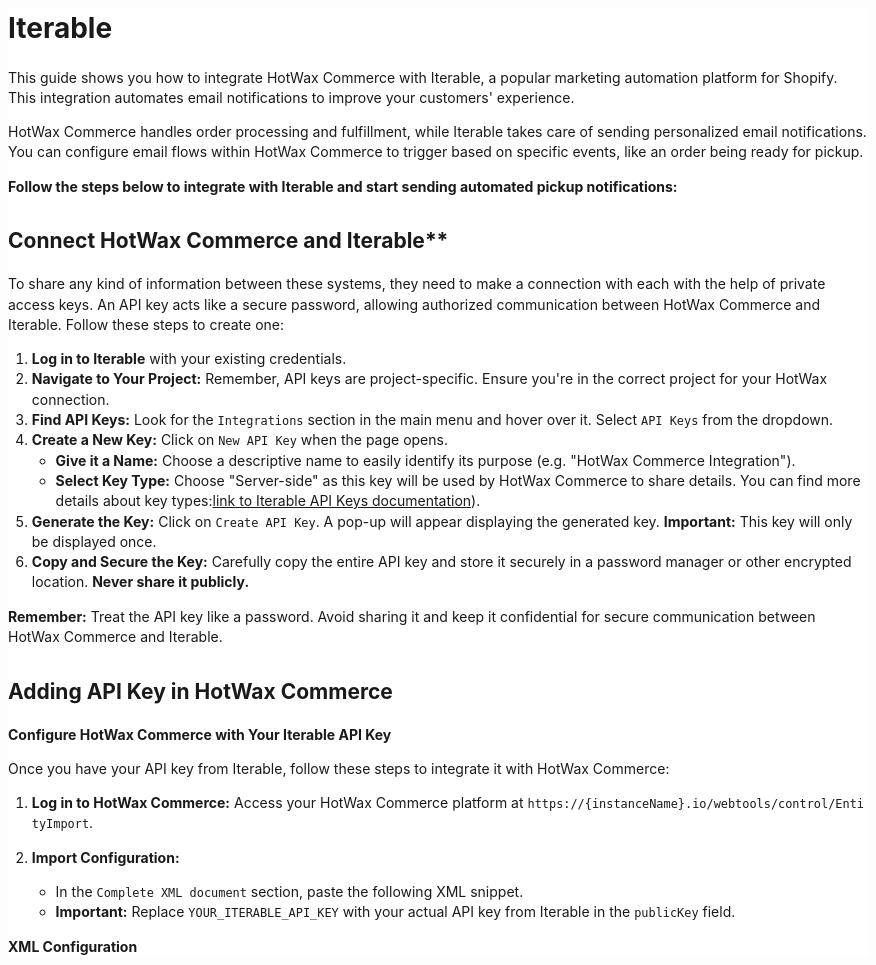 # Iterable

This guide shows you how to integrate HotWax Commerce with Iterable, a popular marketing automation platform for Shopify. This integration automates email notifications to improve your customers' experience.

HotWax Commerce handles order processing and fulfillment, while Iterable takes care of sending personalized email notifications. You can configure email flows within HotWax Commerce to trigger based on specific events, like an order being ready for pickup.

**Follow the steps below to integrate with Iterable and start sending automated pickup notifications:**

## Connect HotWax Commerce and Iterable**

To share any kind of information between these systems, they need to make a connection with each with the help of private access keys. An API key acts like a secure password, allowing authorized communication between HotWax Commerce and Iterable. Follow these steps to create one:

1. **Log in to Iterable** with your existing credentials.
2. **Navigate to Your Project:** Remember, API keys are project-specific. Ensure you're in the correct project for your HotWax connection.
3. **Find API Keys:** Look for the `Integrations` section in the main menu and hover over it. Select `API Keys` from the dropdown.
4. **Create a New Key:** Click on `New API Key` when the page opens.
   * **Give it a Name:** Choose a descriptive name to easily identify its purpose (e.g. "HotWax Commerce Integration").
   * **Select Key Type:** Choose "Server-side" as this key will be used by HotWax Commerce to share details. You can find more details about key types:[link to Iterable API Keys documentation](https://support.iterable.com/hc/en-us/articles/360043464871-API-Keys)).
5. **Generate the Key:** Click on `Create API Key`. A pop-up will appear displaying the generated key. **Important:** This key will only be displayed once. 
6. **Copy and Secure the Key:** Carefully copy the entire API key and store it securely in a password manager or other encrypted location. **Never share it publicly.**

**Remember:** Treat the API key like a password. Avoid sharing it and keep it confidential for secure communication between HotWax Commerce and Iterable.


## Adding API Key in HotWax Commerce

**Configure HotWax Commerce with Your Iterable API Key**

Once you have your API key from Iterable, follow these steps to integrate it with HotWax Commerce:

1. **Log in to HotWax Commerce:** Access your HotWax Commerce platform at `https://{instanceName}.io/webtools/control/EntityImport`.

2. **Import Configuration:**
   * In the `Complete XML document` section, paste the following XML snippet.
   * **Important:** Replace `YOUR_ITERABLE_API_KEY` with your actual API key from Iterable in the `publicKey` field.

**XML Configuration**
□ □ □ □ □ □ □
» TASK GOAL
If a line comes after the line with "This guide shows", it stays out; print exactly every line from the start of the entries up to and including that line, but no pictures.

» FINISHED EXERCISE
 # Iterable

This guide shows you how to integrate HotWax Commerce with Iterable, a popular marketing automation platform for Shopify. This integration automates email notifications to improve your customers' experience.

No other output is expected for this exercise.